● Task to carry out
Beginning with the line containing "Relationship Management Platform" and ending with the last line, repeat the records exactly.
*** Records shown Section Begins ***
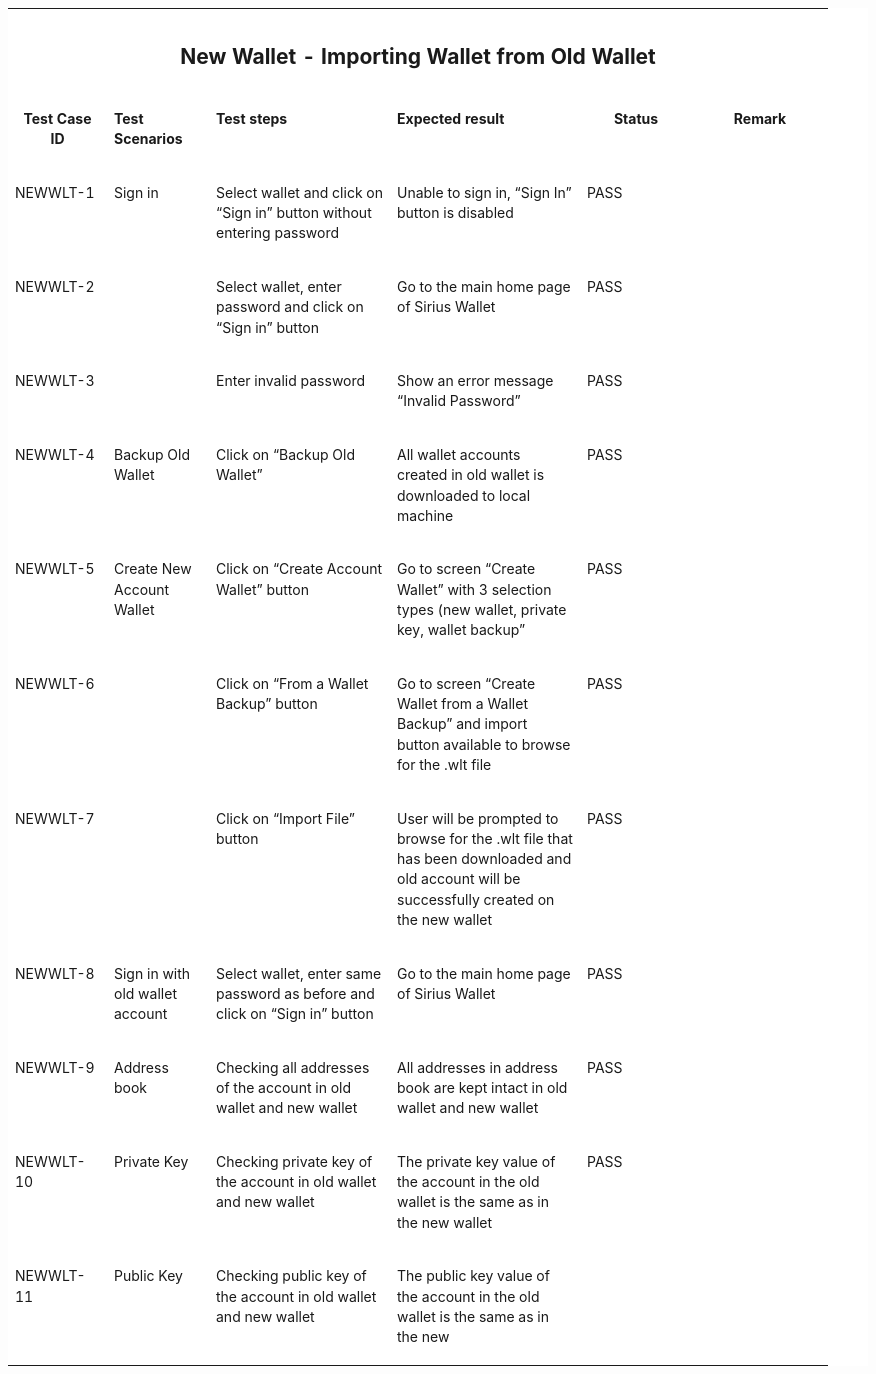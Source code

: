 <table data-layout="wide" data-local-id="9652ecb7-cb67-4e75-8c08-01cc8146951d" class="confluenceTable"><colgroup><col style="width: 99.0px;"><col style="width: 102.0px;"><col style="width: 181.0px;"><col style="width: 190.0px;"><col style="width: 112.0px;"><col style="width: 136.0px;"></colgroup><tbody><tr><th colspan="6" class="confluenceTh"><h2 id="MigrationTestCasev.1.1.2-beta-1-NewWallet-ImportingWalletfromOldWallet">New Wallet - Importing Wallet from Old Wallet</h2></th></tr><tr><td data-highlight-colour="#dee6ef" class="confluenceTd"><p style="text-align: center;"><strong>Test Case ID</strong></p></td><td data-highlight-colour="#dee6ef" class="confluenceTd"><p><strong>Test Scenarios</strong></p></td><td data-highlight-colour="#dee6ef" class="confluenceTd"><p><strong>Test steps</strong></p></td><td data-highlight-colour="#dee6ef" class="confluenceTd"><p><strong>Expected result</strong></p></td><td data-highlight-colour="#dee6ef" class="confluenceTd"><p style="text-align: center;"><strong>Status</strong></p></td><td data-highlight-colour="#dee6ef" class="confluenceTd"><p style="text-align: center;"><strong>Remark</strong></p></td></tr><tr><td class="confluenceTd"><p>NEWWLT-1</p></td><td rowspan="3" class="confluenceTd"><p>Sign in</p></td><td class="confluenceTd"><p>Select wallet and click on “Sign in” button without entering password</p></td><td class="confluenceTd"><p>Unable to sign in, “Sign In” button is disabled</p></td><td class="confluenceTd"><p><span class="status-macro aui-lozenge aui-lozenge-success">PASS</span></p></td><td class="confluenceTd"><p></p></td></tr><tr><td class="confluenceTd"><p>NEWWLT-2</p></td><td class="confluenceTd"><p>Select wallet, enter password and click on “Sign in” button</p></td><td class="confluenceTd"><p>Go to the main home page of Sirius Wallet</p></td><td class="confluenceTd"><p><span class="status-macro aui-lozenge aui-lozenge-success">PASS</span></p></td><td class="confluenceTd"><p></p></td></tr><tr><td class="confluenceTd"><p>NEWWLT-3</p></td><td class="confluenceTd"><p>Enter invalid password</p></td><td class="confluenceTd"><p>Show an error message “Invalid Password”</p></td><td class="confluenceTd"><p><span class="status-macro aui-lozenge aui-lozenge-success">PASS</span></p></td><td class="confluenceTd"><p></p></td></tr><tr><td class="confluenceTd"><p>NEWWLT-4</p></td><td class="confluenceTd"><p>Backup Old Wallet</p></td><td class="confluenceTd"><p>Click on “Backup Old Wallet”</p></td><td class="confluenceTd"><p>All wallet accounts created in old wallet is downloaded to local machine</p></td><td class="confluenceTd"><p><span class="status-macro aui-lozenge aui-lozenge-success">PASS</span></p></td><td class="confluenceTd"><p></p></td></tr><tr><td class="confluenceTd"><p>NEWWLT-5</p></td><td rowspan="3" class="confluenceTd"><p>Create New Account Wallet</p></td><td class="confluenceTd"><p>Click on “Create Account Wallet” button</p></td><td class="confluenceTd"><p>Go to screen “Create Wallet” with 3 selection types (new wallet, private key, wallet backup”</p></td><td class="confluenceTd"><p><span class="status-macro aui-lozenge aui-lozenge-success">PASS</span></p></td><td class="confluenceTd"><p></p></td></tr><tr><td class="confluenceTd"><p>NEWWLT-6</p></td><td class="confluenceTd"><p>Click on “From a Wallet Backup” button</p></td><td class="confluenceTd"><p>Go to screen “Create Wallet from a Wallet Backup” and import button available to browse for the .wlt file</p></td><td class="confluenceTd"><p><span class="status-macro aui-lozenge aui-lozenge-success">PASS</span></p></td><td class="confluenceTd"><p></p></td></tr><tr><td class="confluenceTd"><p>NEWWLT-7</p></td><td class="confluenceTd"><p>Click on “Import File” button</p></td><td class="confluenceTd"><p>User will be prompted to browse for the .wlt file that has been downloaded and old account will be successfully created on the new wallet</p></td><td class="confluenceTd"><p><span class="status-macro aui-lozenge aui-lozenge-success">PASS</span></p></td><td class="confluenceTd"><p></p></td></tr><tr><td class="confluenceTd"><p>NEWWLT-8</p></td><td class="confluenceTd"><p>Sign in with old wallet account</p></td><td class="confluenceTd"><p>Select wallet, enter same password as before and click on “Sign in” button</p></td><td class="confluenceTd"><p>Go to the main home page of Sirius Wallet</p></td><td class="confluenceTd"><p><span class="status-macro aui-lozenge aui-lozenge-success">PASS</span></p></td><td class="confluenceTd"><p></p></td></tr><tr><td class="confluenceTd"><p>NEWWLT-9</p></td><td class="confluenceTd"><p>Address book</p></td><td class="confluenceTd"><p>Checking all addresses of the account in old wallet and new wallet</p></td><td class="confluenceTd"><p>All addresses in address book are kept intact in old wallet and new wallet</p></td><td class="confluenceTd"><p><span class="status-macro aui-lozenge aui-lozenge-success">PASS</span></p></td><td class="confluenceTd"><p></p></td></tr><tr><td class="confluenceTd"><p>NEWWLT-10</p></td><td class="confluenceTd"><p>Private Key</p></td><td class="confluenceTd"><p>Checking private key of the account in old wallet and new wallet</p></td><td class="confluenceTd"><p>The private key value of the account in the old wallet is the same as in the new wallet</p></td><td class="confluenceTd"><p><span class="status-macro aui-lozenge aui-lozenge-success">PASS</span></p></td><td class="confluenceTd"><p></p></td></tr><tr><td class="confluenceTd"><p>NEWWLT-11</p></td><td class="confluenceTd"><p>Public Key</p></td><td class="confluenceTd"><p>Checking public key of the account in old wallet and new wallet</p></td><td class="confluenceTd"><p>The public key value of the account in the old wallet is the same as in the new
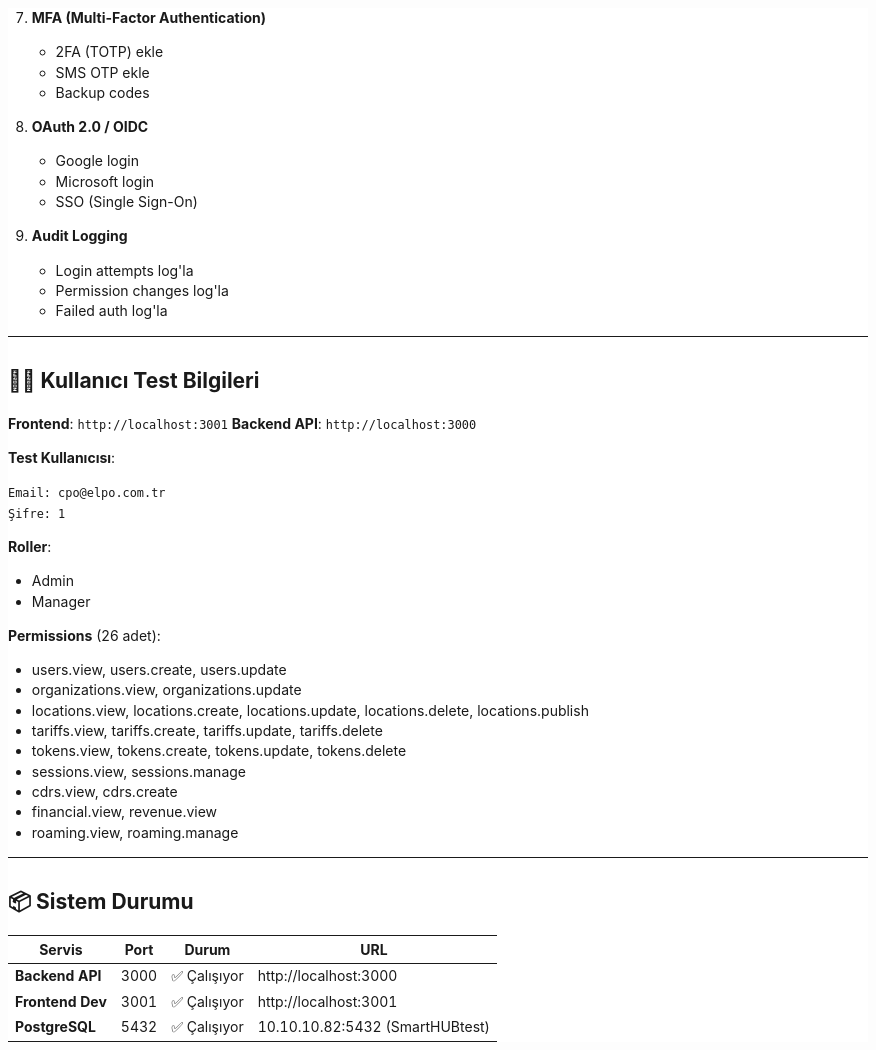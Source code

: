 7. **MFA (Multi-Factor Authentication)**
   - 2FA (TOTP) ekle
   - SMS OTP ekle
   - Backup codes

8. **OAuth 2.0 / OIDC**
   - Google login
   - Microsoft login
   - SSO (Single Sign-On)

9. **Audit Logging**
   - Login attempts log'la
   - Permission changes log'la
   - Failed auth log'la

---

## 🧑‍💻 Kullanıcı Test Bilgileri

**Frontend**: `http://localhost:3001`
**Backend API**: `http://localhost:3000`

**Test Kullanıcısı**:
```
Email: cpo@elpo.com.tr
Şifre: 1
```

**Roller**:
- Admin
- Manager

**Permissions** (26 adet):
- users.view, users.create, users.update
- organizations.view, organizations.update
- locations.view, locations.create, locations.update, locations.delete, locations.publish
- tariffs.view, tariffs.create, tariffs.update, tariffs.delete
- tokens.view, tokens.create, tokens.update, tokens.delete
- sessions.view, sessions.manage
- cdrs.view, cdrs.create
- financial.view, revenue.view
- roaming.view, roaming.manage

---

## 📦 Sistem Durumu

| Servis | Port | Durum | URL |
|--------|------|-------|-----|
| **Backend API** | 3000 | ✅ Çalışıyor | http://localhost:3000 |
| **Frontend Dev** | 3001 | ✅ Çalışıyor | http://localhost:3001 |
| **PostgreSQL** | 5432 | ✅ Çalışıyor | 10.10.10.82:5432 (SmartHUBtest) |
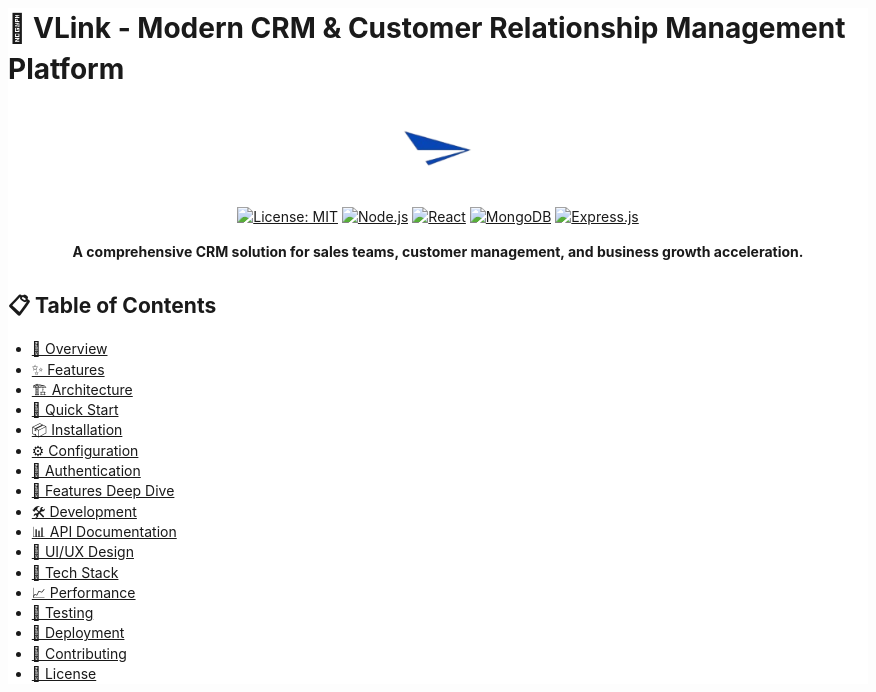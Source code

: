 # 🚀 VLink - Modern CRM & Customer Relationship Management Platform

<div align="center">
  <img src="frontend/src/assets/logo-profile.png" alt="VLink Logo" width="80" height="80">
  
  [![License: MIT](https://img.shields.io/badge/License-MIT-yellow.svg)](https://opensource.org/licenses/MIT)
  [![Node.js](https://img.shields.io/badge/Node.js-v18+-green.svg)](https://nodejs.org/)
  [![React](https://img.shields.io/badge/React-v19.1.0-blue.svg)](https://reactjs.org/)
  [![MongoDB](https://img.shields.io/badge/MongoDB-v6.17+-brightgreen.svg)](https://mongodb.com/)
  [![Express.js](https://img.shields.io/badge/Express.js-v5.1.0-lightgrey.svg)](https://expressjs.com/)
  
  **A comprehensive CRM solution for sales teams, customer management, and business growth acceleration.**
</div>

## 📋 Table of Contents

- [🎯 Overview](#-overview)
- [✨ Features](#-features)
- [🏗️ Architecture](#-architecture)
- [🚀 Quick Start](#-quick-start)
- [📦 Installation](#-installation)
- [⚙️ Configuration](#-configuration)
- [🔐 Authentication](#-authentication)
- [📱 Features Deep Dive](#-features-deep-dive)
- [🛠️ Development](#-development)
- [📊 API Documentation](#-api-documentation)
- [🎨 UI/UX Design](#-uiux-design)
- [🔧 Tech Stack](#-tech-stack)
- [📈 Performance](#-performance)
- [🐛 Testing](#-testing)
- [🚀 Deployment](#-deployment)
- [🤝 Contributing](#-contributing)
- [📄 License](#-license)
*** Records shown Section Ends ***
● Answer space
: # 🚀 VLink - Modern CRM & Customer Relationship Management Platform

<div align="center">
  <img src="frontend/src/assets/logo-profile.png" alt="VLink Logo" width="80" height="80">
  
  [![License: MIT](https://img.shields.io/badge/License-MIT-yellow.svg)](https://opensource.org/licenses/MIT)
  [![Node.js](https://img.shields.io/badge/Node.js-v18+-green.svg)](https://nodejs.org/)
  [![React](https://img.shields.io/badge/React-v19.1.0-blue.svg)](https://reactjs.org/)
  [![MongoDB](https://img.shields.io/badge/MongoDB-v6.17+-brightgreen.svg)](https://mongodb.com/)
  [![Express.js](https://img.shields.io/badge/Express.js-v5.1.0-lightgrey.svg)](https://expressjs.com/)
  
  **A comprehensive CRM solution for sales teams, customer management, and business growth acceleration.**
</div>

## 📋 Table of Contents

- [🎯 Overview](#-overview)
- [✨ Features](#-features)
- [🏗️ Architecture](#-architecture)
- [🚀 Quick Start](#-quick-start)
- [📦 Installation](#-installation)
- [⚙️ Configuration](#-configuration)
- [🔐 Authentication](#-authentication)
- [📱 Features Deep Dive](#-features-deep-dive)
- [🛠️ Development](#-development)
- [📊 API Documentation](#-api-documentation)
- [🎨 UI/UX Design](#-uiux-design)
- [🔧 Tech Stack](#-tech-stack)
- [📈 Performance](#-performance)
- [🐛 Testing](#-testing)
- [🚀 Deployment](#-deployment)
- [🤝 Contributing](#-contributing)
- [📄 License](#-license)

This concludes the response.